Uma vez que o Centro de Congressos do Estoril conta com um centro Covid, uma parte da atividade do venue mantém-se “inalterada”, sendo que a restante equipa mantém “o contato diário e ativo”, pelos vários meios disponíveis.“Tempos extraordinários como os que estamos a viver podem também ser encarados como oportunidades. O objetivo tem sido reforçar o espírito de equipa, a motivação e o ambiente corporativo, e assim adaptarmo-nos a esta nova realidade e às dificuldades inerentes aos desafios de uma nova forma de comunicação, porque a nossa cultura é formada pelo convívio diário e interação com outras pessoas”, frisa Alexandra Torégão.
A equipa continua a desenvolver os projetos que tem em mãos e a responder a pedidos de propostas de clientes e parceiros. E porque este é um “período de reinvenção”, estão pensadas uma série de iniciativas online para a equipa de trabalho, “com o objetivo de sairmos reforçados e ainda com mais competências”. “Aproveitamos também para repensar a nossa atividade, novas ideias, num futuro de incertezas, acreditando sempre que esse ‘hoje’ incerto irá terminar já ‘amanhã’!”, sublinha a diretora do Centro de Congressos do Estoril.
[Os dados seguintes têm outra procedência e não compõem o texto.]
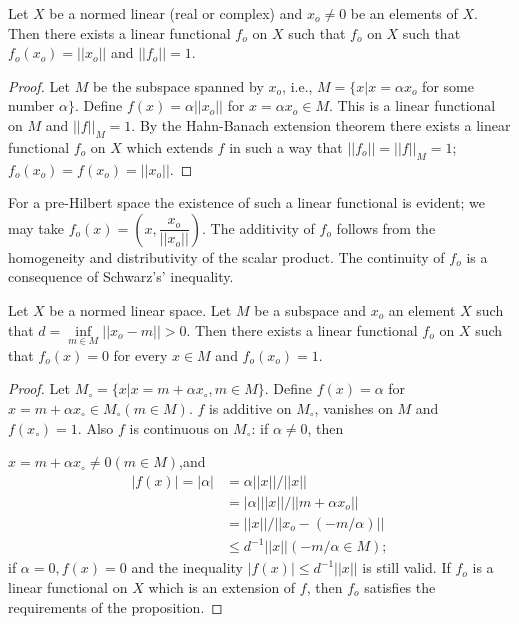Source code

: \begin{prop*}%
 Let $X$ be a normed linear (real or complex) and $x_o \neq 0$ be an
 elements of $X$. Then there exists a linear functional $f_o$ on $X$
 such that $f_o$ on $X$ such that $f_o (x_o)= || x_o || $ and $||
 f_o || =1$. 
\end{prop*}

\begin{proof}
 Let $M$ be the subspace spanned by $x_o$, i.e., $M= \{ x | x=
 \alpha x_o$ for some number $\alpha \}$. Define $f(x)= \alpha
 ||x_o ||$ for $x = \alpha x_o \in M$. This is a linear functional
 on $M$ and $|| f ||_M=1$. By the Hahn-Banach extension theorem there
 exists a linear functional $f_o$ on $X$ which extends $f$ in such a
 way that $|| f_o|| = || f ||_M=1$; $f_o (x_o)= f(x_o) = ||x_o ||$. 
\end{proof}

\begin{remark*}
 For a pre-Hilbert space the existence of such a linear functional is
 evident; we may take $f_o(x)= (x, \dfrac{x_o}{|| x_o ||})$. The
 additivity of $f_o$ follows from the homogeneity and distributivity
 of the scalar product. The continuity of $f_o$ is a consequence of
 Schwarz's' inequality. 
\end{remark*}

\begin{prop*}
 Let $X$ be a normed linear space. Let $M$ be a subspace and $x_o$
 an element $X$ such that $d= \inf\limits_{m \in M} || x_o -m ||
 >0$. Then there exists a linear functional $f_o$ on $X$ such that
 $f_o (x) =0$ for every $x \in M$ and $f_o (x_o)=1$. 
\end{prop*}

\begin{proof}
 Let $M_\circ = \{ x | x=m + \alpha x_\circ , m \in M \}$. Define $f(x)=
 \alpha$ for $x= m+ \alpha x_\circ \in M_\circ(m \in M)$. $f$ is
 additive on $M_\circ$, 
 vanishes on $M$ and $f(x_\circ)=1$. Also $f$ is continuous on $M_\circ$: if
 $\alpha \neq 0$, then 

 $x =m + \alpha x_\circ \neq 0 (m \in M)$,\pageoriginale and 
 \begin{align*}
  |f (x)| = |\alpha| & = \alpha ||x|| \big / || x|| \\
  & =|\alpha| ||x|| \big/ ||m+ \alpha x_o || \\
  & =||x|| \big / ||x_o -(-m/ \alpha) ||\\
  & \le d^{-1} ||x|| (-m/\alpha \in M);
 \end{align*}
 if $\alpha =0, f (x) = 0$ and the inequality $|f (x)| \le d^{-1}
 ||x||$ is still valid. If $f_o$ is a linear functional on $X$ which
 is an extension of $f$, then $f_o$ satisfies the requirements of the
 proposition. 
\end{proof}


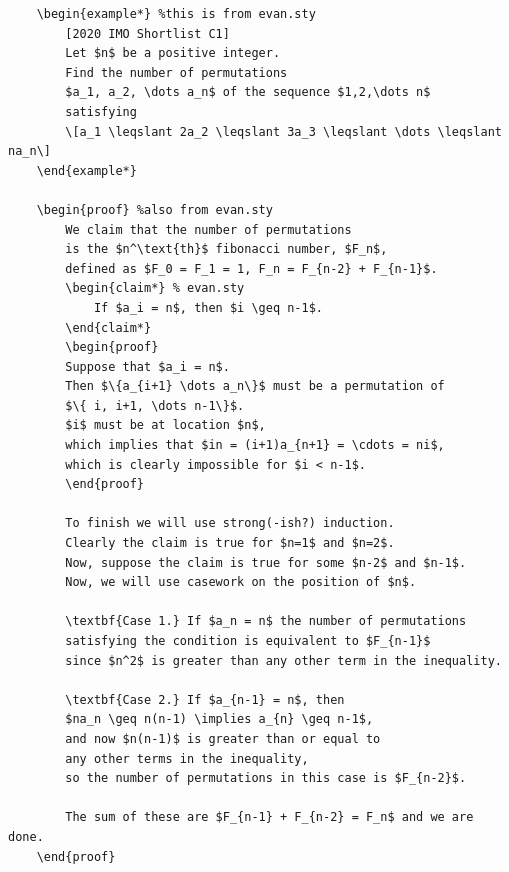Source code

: \documentclass[a4paper]{scrartcl}
\begin{document}
\begin{verbatim}
	\begin{example*} %this is from evan.sty
		[2020 IMO Shortlist C1]
		Let $n$ be a positive integer. 
		Find the number of permutations 
		$a_1, a_2, \dots a_n$ of the sequence $1,2,\dots n$ 
		satisfying 
		\[a_1 \leqslant 2a_2 \leqslant 3a_3 \leqslant \dots \leqslant na_n\]
	\end{example*}

	\begin{proof} %also from evan.sty
		We claim that the number of permutations
		is the $n^\text{th}$ fibonacci number, $F_n$, 
		defined as $F_0 = F_1 = 1, F_n = F_{n-2} + F_{n-1}$.
		\begin{claim*} % evan.sty
			If $a_i = n$, then $i \geq n-1$.
		\end{claim*}
		\begin{proof}
		Suppose that $a_i = n$. 
		Then $\{a_{i+1} \dots a_n\}$ must be a permutation of 
		$\{ i, i+1, \dots n-1\}$.
		$i$ must be at location $n$,
		which implies that $in = (i+1)a_{n+1} = \cdots = ni$, 
		which is clearly impossible for $i < n-1$.
		\end{proof}

		To finish we will use strong(-ish?) induction.
		Clearly the claim is true for $n=1$ and $n=2$.
		Now, suppose the claim is true for some $n-2$ and $n-1$.
		Now, we will use casework on the position of $n$.

		\textbf{Case 1.} If $a_n = n$ the number of permutations 
		satisfying the condition is equivalent to $F_{n-1}$ 
		since $n^2$ is greater than any other term in the inequality.

		\textbf{Case 2.} If $a_{n-1} = n$, then 
		$na_n \geq n(n-1) \implies a_{n} \geq n-1$, 
		and now $n(n-1)$ is greater than or equal to 
		any other terms in the inequality, 
		so the number of permutations in this case is $F_{n-2}$.

		The sum of these are $F_{n-1} + F_{n-2} = F_n$ and we are done.
	\end{proof}
\end{verbatim}
\end{document}
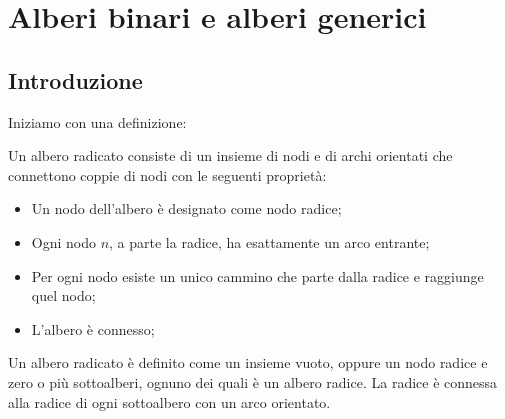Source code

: \chapter{Alberi binari e alberi generici}
\section{Introduzione}
Iniziamo con una definizione:
\begin{definition}
    Un albero radicato consiste di un insieme di nodi e di archi orientati che
    connettono coppie di nodi con le seguenti proprietà:
    \begin{itemize}
        \item Un nodo dell'albero è designato come nodo radice;
        \item Ogni nodo $n$, a parte la radice, ha esattamente un arco entrante;
        \item Per ogni nodo esiste un unico cammino che parte dalla radice e
        raggiunge quel nodo;
        \item L'albero è connesso;
    \end{itemize}
\end{definition}
\begin{definition}
    Un albero radicato è definito come un insieme vuoto, oppure un nodo radice
    e zero o più sottoalberi, ognuno dei quali è un albero radice. La radice è
    connessa alla radice di ogni sottoalbero con un arco orientato.
\end{definition}

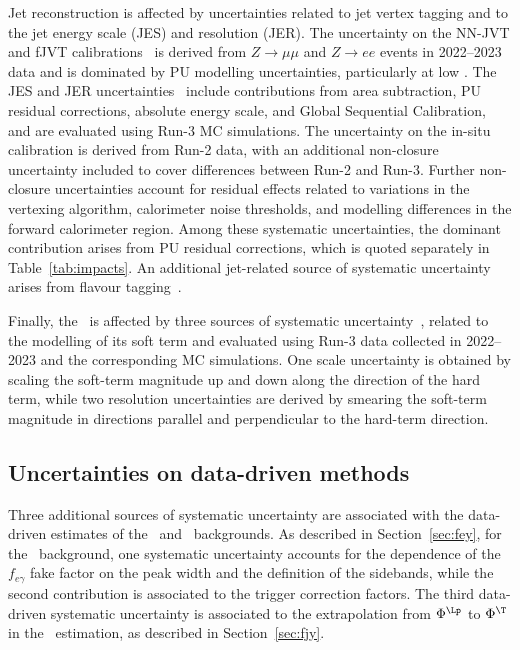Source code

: Jet reconstruction is affected by uncertainties related to jet vertex tagging and to the jet energy scale (JES) and resolution (JER). The uncertainty on the NN-JVT and fJVT calibrations~\cite{PERF-2014-03,PERF-2016-06} is derived from $Z\to\mu\mu$ and $Z\to ee$ events in 2022--2023 data and is dominated by PU modelling uncertainties,  particularly at low \pT.  
The JES and JER uncertainties~\cite{PERF-2014-07,PERF-2015-09,JETM-2018-05} include contributions from area subtraction, PU residual corrections, absolute energy scale, and Global Sequential Calibration, and are evaluated using Run-3 MC simulations. The uncertainty on the in-situ calibration is derived from Run-2 data, with an additional non-closure uncertainty included to cover differences between Run-2 and Run-3. Further non-closure uncertainties account for residual effects related to variations in the vertexing algorithm, calorimeter noise thresholds, and modelling differences in the forward calorimeter region. Among these systematic uncertainties, the dominant contribution arises from PU residual corrections, which is quoted separately in Table~\ref{tab:impacts}. An additional jet-related source of systematic uncertainty arises from flavour tagging~\cite{FTAG-2018-01}.

Finally, the \ETmiss\ is affected by three sources of systematic uncertainty~\cite{JETM-2020-03,Balunas:2023fpu}, related to the modelling of its soft term and evaluated using Run-3 data collected in 2022--2023 and the corresponding MC simulations. One scale uncertainty is obtained by scaling the soft-term magnitude up and down along the direction of the hard term, while two resolution uncertainties are derived by smearing the soft-term magnitude in directions parallel and perpendicular to the hard-term direction.


\subsection{Uncertainties on data-driven methods}
Three additional sources of systematic uncertainty are associated with the data-driven estimates of the \efakey\ and \jfakey\ backgrounds.
As described in Section~\ref{sec:fey}, for the \efakey\ background, one systematic uncertainty accounts for the dependence of the $f_{e\gamma}$ fake factor on the peak width and the definition of the sidebands, while the second contribution is associated to the trigger correction factors. %
The third data-driven systematic uncertainty is associated to the extrapolation from $\Phi^\Lp$ to $\Phi^\T$ in the \jfakey\ estimation, 
as described in Section~\ref{sec:fjy}.

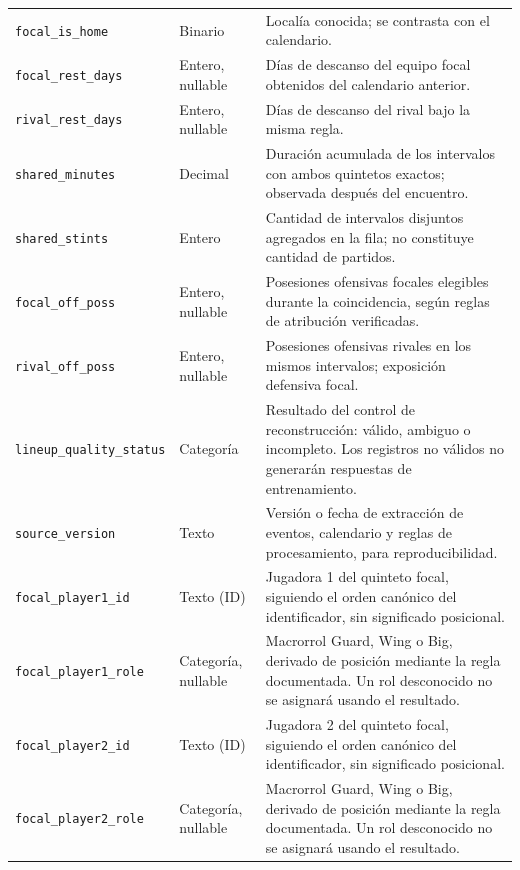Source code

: \begin{longtable}{@{}>{\raggedright\arraybackslash}p{5.0cm}>{\raggedright\arraybackslash}p{1.9cm}>{\raggedright\arraybackslash}p{7.7cm}@{}}
\texttt{focal\_\allowbreak is\_\allowbreak home} & Binario & Localía conocida; se contrasta con el calendario.\\
\texttt{focal\_\allowbreak rest\_\allowbreak days} & Entero, nullable & Días de descanso del equipo focal obtenidos del calendario anterior.\\
\texttt{rival\_\allowbreak rest\_\allowbreak days} & Entero, nullable & Días de descanso del rival bajo la misma regla.\\
\texttt{shared\_\allowbreak minutes} & Decimal & Duración acumulada de los intervalos con ambos quintetos exactos; observada después del encuentro.\\
\texttt{shared\_\allowbreak stints} & Entero & Cantidad de intervalos disjuntos agregados en la fila; no constituye cantidad de partidos.\\
\texttt{focal\_\allowbreak off\_\allowbreak poss} & Entero, nullable & Posesiones ofensivas focales elegibles durante la coincidencia, según reglas de atribución verificadas.\\
\texttt{rival\_\allowbreak off\_\allowbreak poss} & Entero, nullable & Posesiones ofensivas rivales en los mismos intervalos; exposición defensiva focal.\\
\texttt{lineup\_\allowbreak quality\_\allowbreak status} & Categoría & Resultado del control de reconstrucción: válido, ambiguo o incompleto. Los registros no válidos no generarán respuestas de entrenamiento.\\
\texttt{source\_\allowbreak version} & Texto & Versión o fecha de extracción de eventos, calendario y reglas de procesamiento, para reproducibilidad.\\
\texttt{focal\_\allowbreak player1\_\allowbreak id} & Texto (ID) & Jugadora 1 del quinteto focal, siguiendo el orden canónico del identificador, sin significado posicional.\\
\texttt{focal\_\allowbreak player1\_\allowbreak role} & Categoría, nullable & Macrorrol Guard, Wing o Big, derivado de posición mediante la regla documentada. Un rol desconocido no se asignará usando el resultado.\\
\texttt{focal\_\allowbreak player2\_\allowbreak id} & Texto (ID) & Jugadora 2 del quinteto focal, siguiendo el orden canónico del identificador, sin significado posicional.\\
\texttt{focal\_\allowbreak player2\_\allowbreak role} & Categoría, nullable & Macrorrol Guard, Wing o Big, derivado de posición mediante la regla documentada. Un rol desconocido no se asignará usando el resultado.\\

\end{longtable}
Centro de Congressos do Estoril
Ainda é cedo para avaliações
E como vê o Altice Forum Braga as medidas do Governo para minorar o impacto negativo desta pandemia na atividade dos eventos? “Ainda é cedo para avaliar se as medidas vão ter o sucesso pretendido. Todavia é sempre positivo que elas existam, se bem que sabemos que nunca irão satisfazer todos”, começa por dizer fonte da administração da InvestBraga, concluindo: “Parece-nos que todas elas apontam para a situação de empréstimo e consequentemente vão aumentar o endividamento das empresas, o que pode ser negativo no futuro.”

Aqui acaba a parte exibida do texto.